Saved entries:
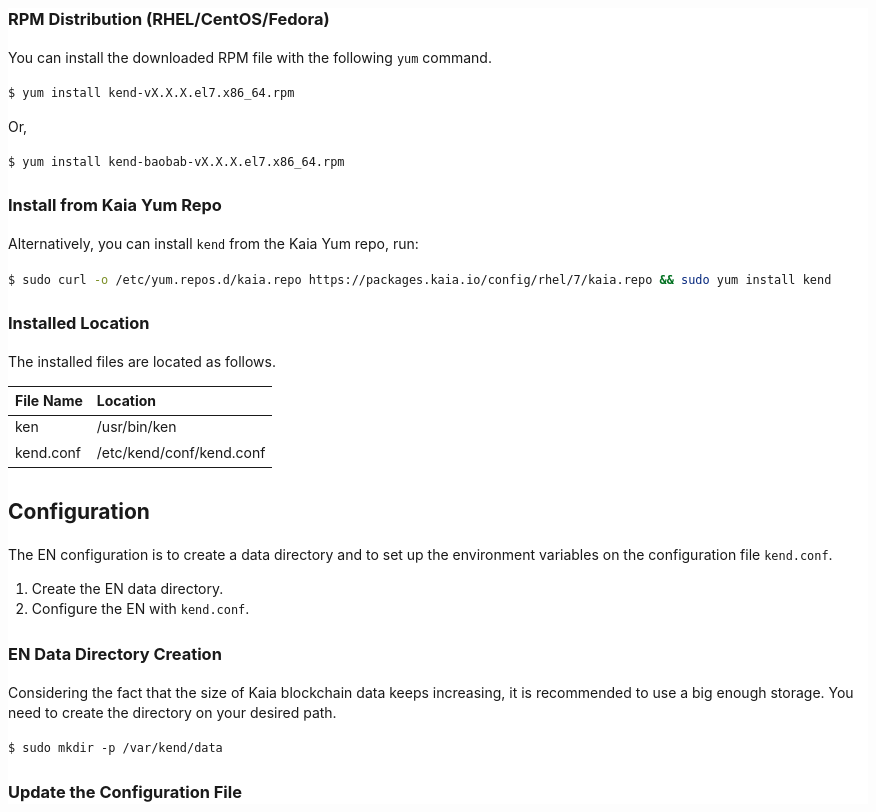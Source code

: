 ### RPM Distribution \(RHEL/CentOS/Fedora\) <a id="rpm-rhel-centos-fedora"></a>

You can install the downloaded RPM file with the following `yum` command.

```text
$ yum install kend-vX.X.X.el7.x86_64.rpm
```

Or,

```text
$ yum install kend-baobab-vX.X.X.el7.x86_64.rpm
```

### Install from Kaia Yum Repo <a id="install-from-kaia-yum-repo"></a>

Alternatively, you can install `kend` from the Kaia Yum repo, run:

```bash
$ sudo curl -o /etc/yum.repos.d/kaia.repo https://packages.kaia.io/config/rhel/7/kaia.repo && sudo yum install kend
```

### Installed Location <a id="installed-location"></a>

The installed files are located as follows.

| File Name | Location |
| :--- | :--- |
| ken | /usr/bin/ken |
| kend.conf | /etc/kend/conf/kend.conf |

## Configuration <a id="configuration"></a>

The EN configuration is to create a data directory and to set up the environment variables on the configuration file `kend.conf`.

1. Create the EN data directory.
2. Configure the EN with `kend.conf`.

### EN Data Directory Creation <a id="en-data-directory-creation"></a>

Considering the fact that the size of Kaia blockchain data keeps increasing, it is recommended to use a big enough storage. You need to create the directory on your desired path.

```text
$ sudo mkdir -p /var/kend/data
```

### Update the Configuration File <a id="update-the-configuration-file"></a>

» **How to complete this task**
Each word of the data should be repeated exactly, and the pictures left out.

» **Written response**
Source code

: ### RPM Distribution \(RHEL/CentOS/Fedora\) <a id="rpm-rhel-centos-fedora"></a>

You can install the downloaded RPM file with the following `yum` command.

```text
$ yum install kend-vX.X.X.el7.x86_64.rpm
```

Or,

```text
$ yum install kend-baobab-vX.X.X.el7.x86_64.rpm
```

### Install from Kaia Yum Repo <a id="install-from-kaia-yum-repo"></a>

Alternatively, you can install `kend` from the Kaia Yum repo, run:

```bash
$ sudo curl -o /etc/yum.repos.d/kaia.repo https://packages.kaia.io/config/rhel/7/kaia.repo && sudo yum install kend
```

### Installed Location <a id="installed-location"></a>

The installed files are located as follows.

| File Name | Location |
| :--- | :--- |
| ken | /usr/bin/ken |
| kend.conf | /etc/kend/conf/kend.conf |

## Configuration <a id="configuration"></a>

The EN configuration is to create a data directory and to set up the environment variables on the configuration file `kend.conf`.

1. Create the EN data directory.
2. Configure the EN with `kend.conf`.

### EN Data Directory Creation <a id="en-data-directory-creation"></a>

Considering the fact that the size of Kaia blockchain data keeps increasing, it is recommended to use a big enough storage. You need to create the directory on your desired path.

```text
$ sudo mkdir -p /var/kend/data
```

### Update the Configuration File <a id="update-the-configuration-file"></a>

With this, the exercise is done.